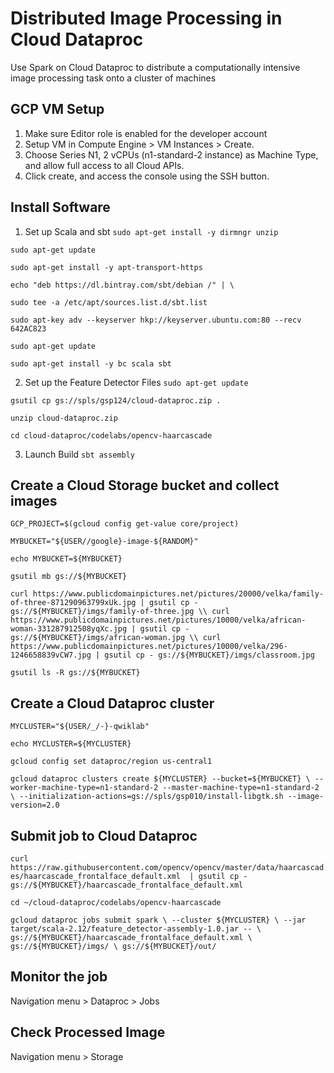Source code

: # Distributed Image Processing in Cloud Dataproc
Use Spark on Cloud Dataproc to distribute a computationally intensive image processing task onto a cluster of machines

## GCP VM Setup
1. Make sure Editor role is enabled for the developer account
2. Setup VM in Compute Engine > VM Instances > Create.
3. Choose Series N1, 2 vCPUs (n1-standard-2 instance) as Machine Type, and allow full access to all Cloud APIs.
4. Click create, and access the console using the SSH button.

## Install Software
1. Set up Scala and sbt
`sudo apt-get install -y dirmngr unzip`

`sudo apt-get update`

`sudo apt-get install -y apt-transport-https`

`echo "deb https://dl.bintray.com/sbt/debian /" | \`

`sudo tee -a /etc/apt/sources.list.d/sbt.list`

`sudo apt-key adv --keyserver hkp://keyserver.ubuntu.com:80 --recv 642AC823`

`sudo apt-get update`

`sudo apt-get install -y bc scala sbt`

2. Set up the Feature Detector Files
`sudo apt-get update`

`gsutil cp gs://spls/gsp124/cloud-dataproc.zip .`

`unzip cloud-dataproc.zip`

`cd cloud-dataproc/codelabs/opencv-haarcascade`

3. Launch Build
`sbt assembly`

## Create a Cloud Storage bucket and collect images
`GCP_PROJECT=$(gcloud config get-value core/project)`

`MYBUCKET="${USER//google}-image-${RANDOM}"`

`echo MYBUCKET=${MYBUCKET}`

`gsutil mb gs://${MYBUCKET}`

`curl https://www.publicdomainpictures.net/pictures/20000/velka/family-of-three-871290963799xUk.jpg | gsutil cp - gs://${MYBUCKET}/imgs/family-of-three.jpg \\
curl https://www.publicdomainpictures.net/pictures/10000/velka/african-woman-331287912508yqXc.jpg | gsutil cp - gs://${MYBUCKET}/imgs/african-woman.jpg \\
curl https://www.publicdomainpictures.net/pictures/10000/velka/296-1246658839vCW7.jpg | gsutil cp - gs://${MYBUCKET}/imgs/classroom.jpg`

`gsutil ls -R gs://${MYBUCKET}`

## Create a Cloud Dataproc cluster
`MYCLUSTER="${USER/_/-}-qwiklab"`

`echo MYCLUSTER=${MYCLUSTER}`

`gcloud config set dataproc/region us-central1`

`gcloud dataproc clusters create ${MYCLUSTER} --bucket=${MYBUCKET} \
--worker-machine-type=n1-standard-2 --master-machine-type=n1-standard-2 \
--initialization-actions=gs://spls/gsp010/install-libgtk.sh --image-version=2.0`

## Submit job to Cloud Dataproc
`curl https://raw.githubusercontent.com/opencv/opencv/master/data/haarcascades/haarcascade_frontalface_default.xml 
| gsutil cp - gs://${MYBUCKET}/haarcascade_frontalface_default.xml`

`cd ~/cloud-dataproc/codelabs/opencv-haarcascade`

`gcloud dataproc jobs submit spark \
--cluster ${MYCLUSTER} \
--jar target/scala-2.12/feature_detector-assembly-1.0.jar -- \
gs://${MYBUCKET}/haarcascade_frontalface_default.xml \
gs://${MYBUCKET}/imgs/ \
gs://${MYBUCKET}/out/`

## Monitor the job
Navigation menu > Dataproc > Jobs

## Check Processed Image
Navigation menu > Storage
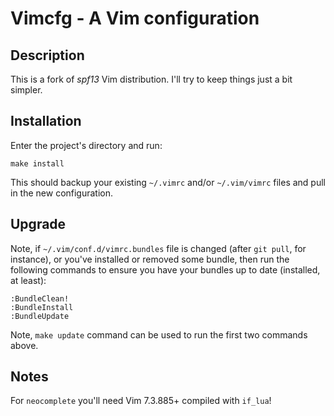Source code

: # Vimcfg - A Vim configuration

## Description

This is a fork of *spf13* Vim distribution. I'll try to keep things just a bit simpler.

## Installation

Enter the project's directory and run:

	make install

This should backup your existing `~/.vimrc` and/or `~/.vim/vimrc` files and pull in the new configuration.

## Upgrade

Note, if `~/.vim/conf.d/vimrc.bundles` file is changed (after `git pull`, for instance),
or you've installed or removed some bundle, then run the following commands to ensure
you have your bundles up to date (installed, at least):

	:BundleClean!
	:BundleInstall
	:BundleUpdate

Note, `make update` command can be used to run the first two commands above.

## Notes

For `neocomplete` you'll need Vim 7.3.885+ compiled with `if_lua`!
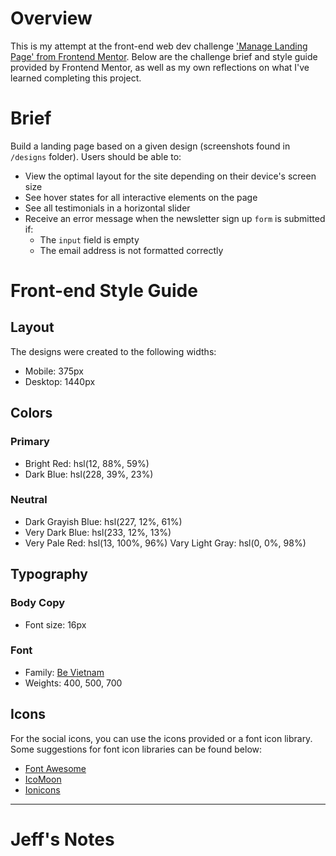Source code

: # Overview
This is my attempt at the front-end web dev challenge ['Manage Landing Page' from Frontend Mentor](https://www.frontendmentor.io/challenges/manage-landing-page-SLXqC6P5/hub/manage-landing-page-W2koFkhe5). Below are the challenge brief and style guide provided by Frontend Mentor, as well as my own reflections on what I've learned completing this project.

# Brief
Build a landing page based on a given design (screenshots found in `/designs` folder).
Users should be able to:

- View the optimal layout for the site depending on their device's screen size
- See hover states for all interactive elements on the page
- See all testimonials in a horizontal slider
- Receive an error message when the newsletter sign up `form` is submitted if:
  - The `input` field is empty
  - The email address is not formatted correctly

# Front-end Style Guide
## Layout

The designs were created to the following widths:

- Mobile: 375px
- Desktop: 1440px

## Colors

### Primary

- Bright Red: hsl(12, 88%, 59%)
- Dark Blue: hsl(228, 39%, 23%)

### Neutral

- Dark Grayish Blue: hsl(227, 12%, 61%)
- Very Dark Blue: hsl(233, 12%, 13%)
- Very Pale Red: hsl(13, 100%, 96%)
 Vary Light Gray: hsl(0, 0%, 98%)

## Typography

### Body Copy

- Font size: 16px

### Font

- Family: [Be Vietnam](https://fonts.google.com/specimen/Be+Vietnam)
- Weights: 400, 500, 700

## Icons

For the social icons, you can use the icons provided or a font icon library. Some suggestions for font icon libraries can be found below:

- [Font Awesome](https://fontawesome.com)
- [IcoMoon](https://icomoon.io)
- [Ionicons](https://ionicons.com)

---
# Jeff's Notes
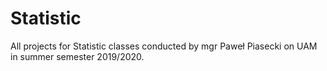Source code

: # Statistic

All projects for Statistic classes conducted by mgr Paweł Piasecki on UAM in summer semester 2019/2020.

#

====================

What you have to do
Check each line of these records for the string "Build" and state only how many lines have it.

Reply
2